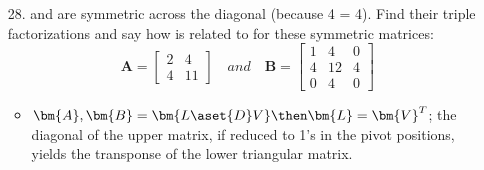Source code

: \begin{itemize}
\begin{enumerate}
      \item[28.]  and  are symmetric across the diagonal (because
        4 = 4). Find their triple factorizations  and say how 
        is related to  for these symmetric matrices:
        \[%
        \bm{A} = \begin{bmatrix}
        2 & 4 \\
        4 & 11
        \end{bmatrix} \quad and \quad
        \bm{B} =
        \begin{bmatrix}
        1 & 4 & 0 \\
        4 & 12 & 4 \\
        0 & 4 & 0
        \end{bmatrix}
        \]%
      \begin{itemize}\color{foreground}
      \item {\(\bm{A}, \bm{B} = \bm{L\aset{D}V} \then \bm{L} = \bm{V}^T\)}; the
        diagonal of the upper matrix, if reduced to 1's in the pivot positions,
        yields the transponse of the lower triangular matrix.
      \end{itemize}



\end{enumerate}
\end{itemize}
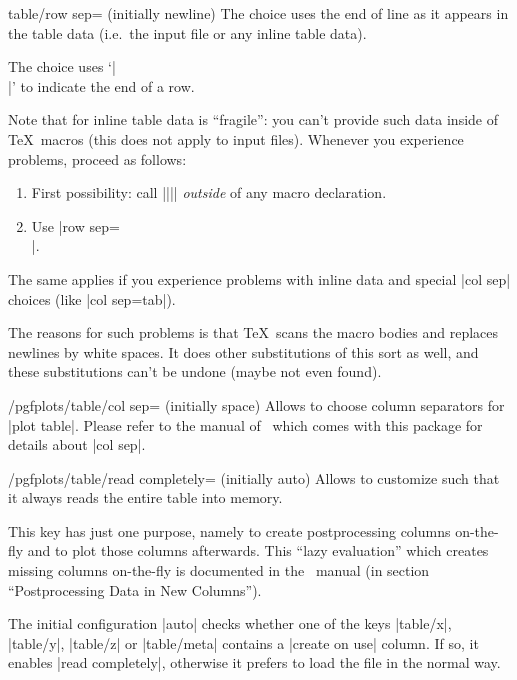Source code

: {\begin{pgfplotskey}{table/row sep= (initially newline)}
	The choice  uses the end of line as it appears in the table data (i.e.\ the input file or any inline table data).

	The choice \declaretext{\string\\} uses `|\\|' to indicate the end of a row.

	Note that  for inline table data is ``fragile'': you can't provide such data inside of \TeX\ macros (this does not apply to input files). Whenever you experience problems, proceed as follows:
	\begin{enumerate}
		\item First possibility: call |\pgfplotstableread||\yourmacro| \emph{outside} of any macro declaration.
		\item Use |row sep=\\|.
	\end{enumerate}
	The same applies if you experience problems with inline data and special |col sep| choices (like |col sep=tab|).

	The reasons for such problems is that \TeX\ scans the macro bodies and replaces newlines by white spaces. It does other substitutions of this sort as well, and these substitutions can't be undone (maybe not even found).
\end{pgfplotskey}

\begin{key}{/pgfplots/table/col sep= (initially space)}
	Allows to choose column separators for |plot table|. Please refer to the manual of \PGFPlotstable\ which comes with this package for details about |col sep|.
\end{key}
\begin{key}{/pgfplots/table/read completely= (initially auto)}
	Allows to customize  such that it always reads the entire table into memory.

	This key has just one purpose, namely to create postprocessing columns on-the-fly and to plot those columns afterwards. This ``lazy evaluation'' which creates missing columns on-the-fly is documented in the \PGFPlotstable\ manual (in section ``Postprocessing Data in New Columns'').

	The initial configuration |auto| checks whether one of the keys |table/x|, |table/y|, |table/z| or |table/meta| contains a |create on use| column. If so, it enables |read completely|, otherwise it prefers to load the file in the normal way.


\end{key}}
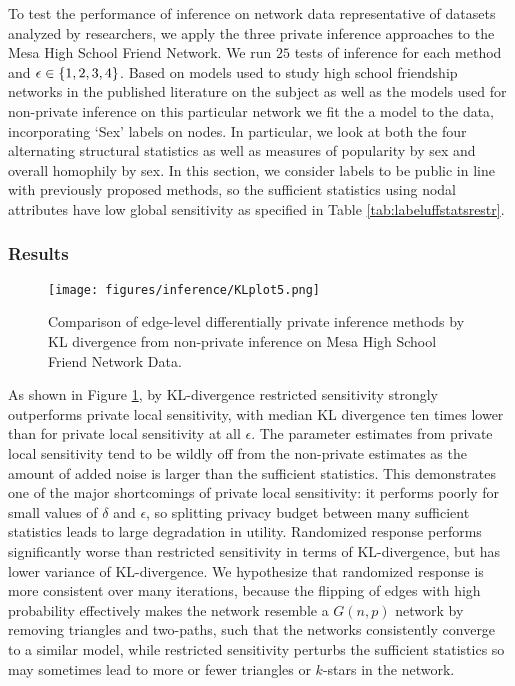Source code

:  To test the performance of inference on network data representative of datasets analyzed by researchers, we apply the three private inference approaches to the Mesa High School Friend Network. We run $25$ tests of inference for each method and $\epsilon \in \{1,2,3,4\}$. Based on models used to study high school friendship networks in the published literature on the subject \cite{GKM09} as well as the models used for non-private inference on this particular network \cite{ergm} we fit the a model to the data, incorporating `Sex' labels on nodes. In particular, we look at both the four alternating structural statistics as well as measures of popularity by sex and overall homophily by sex. In this section, we consider labels to be public in line with previously proposed methods, so the sufficient statistics using nodal attributes have low global sensitivity as specified in Table \ref{tab:labeluffstatsrestr}.
 
  \subsubsection{Results}
  
   \begin{figure}[h]
  	\caption{Comparison of edge-level differentially private inference methods by KL divergence from non-private inference on Mesa High School Friend Network Data.}
  	\centering
  	\texttt{[image: figures/inference/KLplot5.png]}
  	\label{fig:kledgepub}
  \end{figure}
  
  As shown in Figure \ref{fig:kledgepub}, by KL-divergence restricted sensitivity strongly outperforms private local sensitivity, with median KL divergence ten times lower than for private local sensitivity at all $\epsilon$. The parameter estimates from private local sensitivity tend to be wildly off from the non-private estimates as the amount of added noise is larger than the sufficient statistics. This demonstrates one of the major shortcomings of private local sensitivity: it performs poorly for small values of $\delta$ and $\epsilon$, so splitting privacy budget between many sufficient statistics leads to large degradation in utility. Randomized response performs significantly worse than restricted sensitivity in terms of KL-divergence, but has lower variance of KL-divergence. We hypothesize that randomized response is more consistent over many iterations, because the flipping of edges with high probability effectively makes the network resemble a $G(n,p)$ network by removing triangles and two-paths, such that the networks consistently converge to a similar model, while restricted sensitivity perturbs the sufficient statistics so may sometimes lead to more or fewer triangles or $k$-stars in the network. 
  
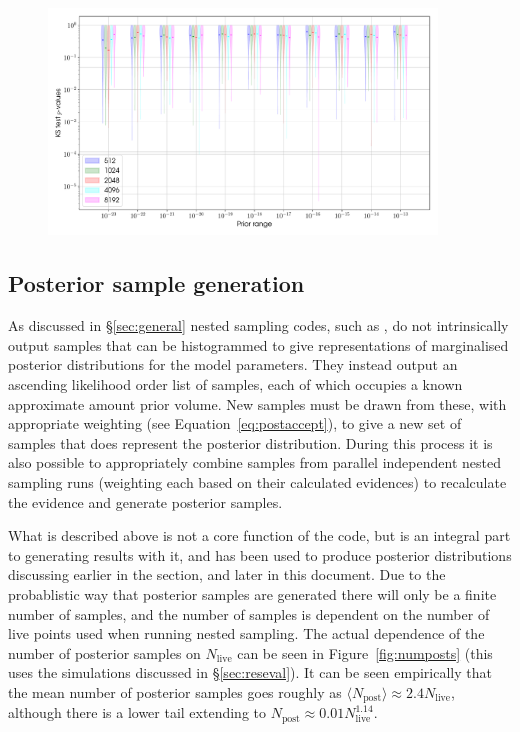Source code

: \begin{figure}[phtb]
\begin{center}
\includegraphics[width=0.92\textwidth]{./figures/proptesting/walk_uniform_prop/kstest/collate_plots_wup_ks}
\caption{ \protect}
\end{center}
\end{figure}

\subsection{Posterior sample generation}\label{sec:postsamps}

As discussed in \S\ref{sec:general} nested sampling codes, such as \lppen, do not intrinsically output samples that can be histogrammed to give
representations of marginalised posterior distributions for the model parameters. They instead output an ascending likelihood order list of samples,
each of which occupies a known approximate amount prior volume. New samples must be drawn from these, with appropriate weighting (see Equation~\ref{eq:postaccept}),
to give a new set of samples that does represent the posterior distribution. During this process it is also possible to appropriately combine samples from parallel
independent nested sampling runs (weighting each based on their calculated evidences) to recalculate the evidence and generate posterior samples.

What is described above is not a core function of the \lppen code, but is an integral part to generating results with it, and has been used to
produce posterior distributions discussing earlier in the section, and later in this document. Due to the probablistic
way that posterior samples are generated there will only be a finite number of samples, and the number of samples is dependent on the number
of live points used when running nested sampling. The actual dependence of the number of posterior samples on $N_{\text{live}}$ can be seen in
Figure~\ref{fig:numposts} (this uses the simulations discussed in \S\ref{sec:reseval}). It can be seen empirically that the mean number of posterior
samples goes roughly as $\langle N_{\text{post}} \rangle \approx 2.4N_{\text{live}}$, although there is a lower tail extending to $N_{\text{post}} \approx
0.01N_{\text{live}}^{1.14}$.

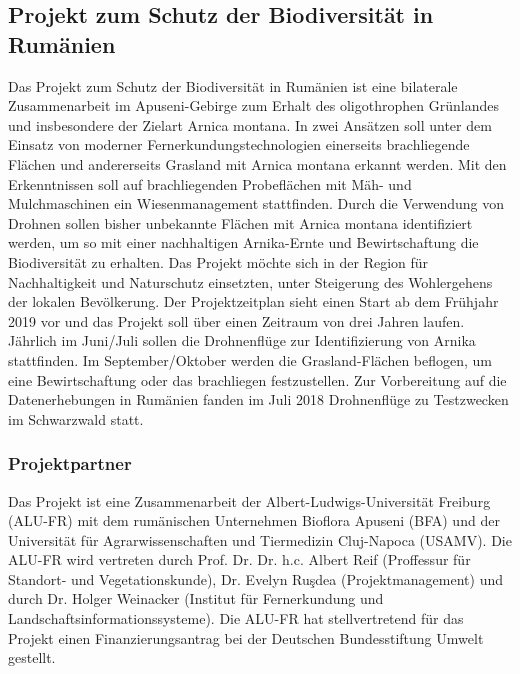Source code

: \subsection{Projekt zum Schutz der Biodiversität in Rumänien}

Das Projekt zum Schutz der Biodiversität in Rumänien ist eine bilaterale Zusammenarbeit im Apuseni-Gebirge zum Erhalt des oligothrophen Grünlandes und insbesondere der Zielart Arnica montana. In zwei Ansätzen soll unter dem Einsatz von moderner Fernerkundungstechnologien einerseits brachliegende Flächen und andererseits Grasland mit Arnica montana erkannt werden. Mit den Erkenntnissen soll auf brachliegenden Probeflächen mit Mäh- und Mulchmaschinen ein Wiesenmanagement stattfinden. Durch die Verwendung von Drohnen sollen bisher unbekannte Flächen mit Arnica montana identifiziert werden, um so mit einer nachhaltigen Arnika-Ernte und Bewirtschaftung die Biodiversität zu erhalten. Das Projekt möchte sich in der Region für Nachhaltigkeit und Naturschutz einsetzten, unter Steigerung des Wohlergehens der lokalen Bevölkerung. Der Projektzeitplan sieht einen Start ab dem Frühjahr 2019 vor und das Projekt soll über einen Zeitraum von drei Jahren laufen. Jährlich im Juni/Juli sollen die Drohnenflüge zur Identifizierung von Arnika stattfinden. Im September/Oktober werden die Grasland-Flächen beflogen, um eine Bewirtschaftung oder das brachliegen festzustellen. Zur Vorbereitung auf die Datenerhebungen in Rumänien fanden im Juli 2018 Drohnenflüge zu Testzwecken im Schwarzwald statt.

\subsubsection{Projektpartner}
Das Projekt ist eine Zusammenarbeit der Albert-Ludwigs-Universität Freiburg (ALU-FR) mit dem rumänischen Unternehmen Bioflora Apuseni (BFA) und der Universität für Agrarwissenschaften und Tiermedizin Cluj-Napoca (USAMV). Die ALU-FR wird vertreten durch Prof. Dr. Dr. h.c. Albert Reif (Proffessur für Standort- und Vegetationskunde), Dr. Evelyn Ruşdea  (Projektmanagement) und durch Dr. Holger Weinacker (Institut für Fernerkundung und Landschaftsinformationssysteme). Die ALU-FR hat stellvertretend für das Projekt einen Finanzierungsantrag bei der Deutschen Bundesstiftung Umwelt gestellt.

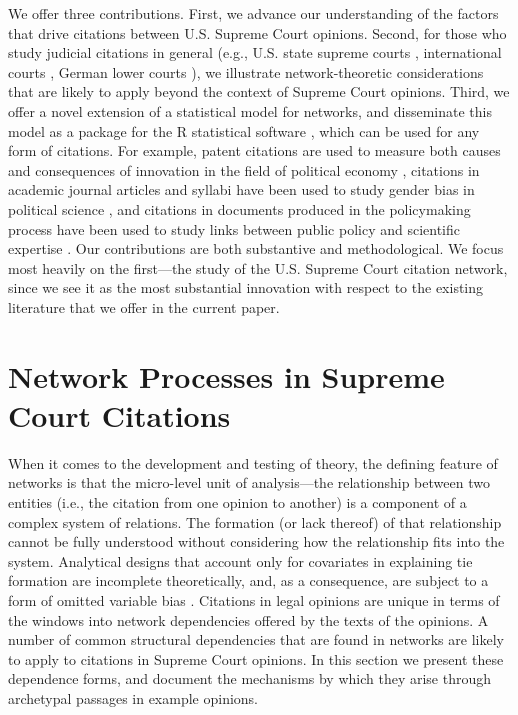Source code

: \documentclass[headsepline=true, abstracton]{scrartcl}
\begin{document}
We offer three contributions. First, we advance our understanding of the factors that drive citations between U.S. Supreme Court opinions. Second, for those who study judicial citations in general (e.g., U.S. state supreme courts \citep{hinkle2016transmission}, international courts \citep{lupu2012precedent},  German lower courts \citep{berlemann2020disposition}), we illustrate network-theoretic considerations that are likely to apply beyond the context of Supreme Court opinions. Third, we offer a novel extension of a statistical model for networks, and disseminate this model as a package for the R statistical software \citep{cergm}, which can be used for any form of citations. For example, patent citations are used to measure both causes and consequences of innovation in the field of political economy \citep{akcigit2018growth,dincer2019does}, citations in academic journal articles and syllabi have been used to study gender bias in political science  \citep{dion2018gendered,maliniak2013gender,hardt2019gender,atchison2017negating}, and citations in documents produced in the policymaking process have been used to study links between public policy and scientific expertise \citep{costa2016science,koontz2018use,pattyn2020knowledge}. Our contributions are both substantive and methodological. We focus most heavily on the first---the study of the U.S. Supreme Court citation network, since we see it as the most substantial innovation with respect to the existing literature that we offer in the current paper.

\section{Network Processes in Supreme Court Citations} 

When it comes to the development and testing of theory, the defining feature of networks is that the micro-level unit of analysis---the relationship between two entities (i.e., the citation from one opinion to another) is a component of a complex system of relations. The formation (or lack thereof) of that relationship cannot be fully understood without considering how the relationship fits into the system. Analytical designs that account only for covariates in explaining tie formation are incomplete theoretically, and, as a consequence, are subject to a form of omitted variable bias \citep{cranmer2016critique}. Citations in legal opinions are unique in terms of the windows into network dependencies offered by the texts of the opinions. A number of common structural dependencies that are found in networks are likely to apply to citations in Supreme Court opinions. In this section we present these dependence forms, and document the mechanisms by which they arise through archetypal passages in example opinions. 
\end{document}
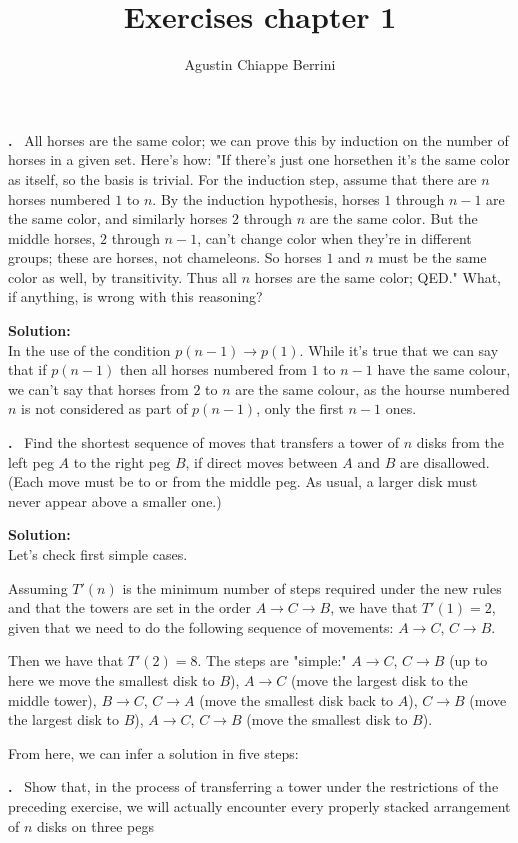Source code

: \documentclass{article}
\author{Agustin Chiappe Berrini}
\title{Exercises chapter 1}
\newcounter{problem}
\newcommand\Problem{%
 \stepcounter{problem}%
 \textbf{\theproblem.}~%
}
\newcommand\TheSolution{%
 \textbf{Solution:}\\%
}
\begin{document}
 \maketitle
 \newpage

 \Problem All horses are the same color; we can prove this by induction on the number of horses in a given set. Here's how: "If there's just one horsethen it's the same color as itself, so the basis is trivial. For the induction step, assume that there are $n$ horses numbered $1$ to $n$. By the induction hypothesis, horses $1$ through $n-1$ are the same color, and similarly horses $2$ through $n$ are the same color. But the middle horses, $2$ through $n-1$, can't change color when they're in different groups; these are horses, not chameleons. So horses $1$ and $n$ must be the same color as well, by transitivity. Thus all $n$ horses are the same color; QED." What, if anything, is wrong with this reasoning?

 \TheSolution In the use of the condition $p(n-1) \to p(1)$. While it's true that we can say that if $p(n-1)$ then all horses numbered from $1$ to $n-1$ have the same colour, we can't say that horses from $2$ to $n$ are the same colour, as the hourse numbered $n$ is not considered as part of $p(n-1)$, only the first $n-1$ ones.

 \Problem Find the shortest sequence of moves that transfers a tower of $n$ disks from the left peg $A$ to the right peg $B$, if direct moves between $A$ and $B$ are disallowed. (Each move must be to or from the middle peg. As usual, a larger disk must never appear above a smaller one.)

 \TheSolution Let's check first simple cases.

 Assuming $T'(n)$ is the minimum number of steps required under the new rules and that the towers are set in the order $A \to C \to B$, we have that $T'(1) = 2$, given that we need to do the following sequence of movements: $A \to C$, $C \to B$.

 Then we have that $T'(2) = 8$. The steps are "simple:" $A \to C$, $C \to B$ (up to here we move the smallest disk to $B$), $A \to C$ (move the largest disk to the middle tower), $B \to C$, $C \to A$ (move the smallest disk back to $A$), $C \to B$ (move the largest disk to $B$), $A \to C$, $C \to B$ (move the smallest disk to $B$).

 From here, we can infer a solution in five steps:

 \Problem Show that, in the process of transferring a tower under the restrictions of the preceding exercise, we will actually encounter every properly stacked arrangement of $n$ disks on three pegs
\end{document}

○ ○ ○

BRIEF — The expected output is every line from the material above where "seen" can be found.

ANSWER TO THIS TASK —
of live points used when running nested sampling. The actual dependence of the number of posterior samples on $N_{\text{live}}$ can be seen in
Figure~\ref{fig:numposts} (this uses the simulations discussed in \S\ref{sec:reseval}). It can be seen empirically that the mean number of posterior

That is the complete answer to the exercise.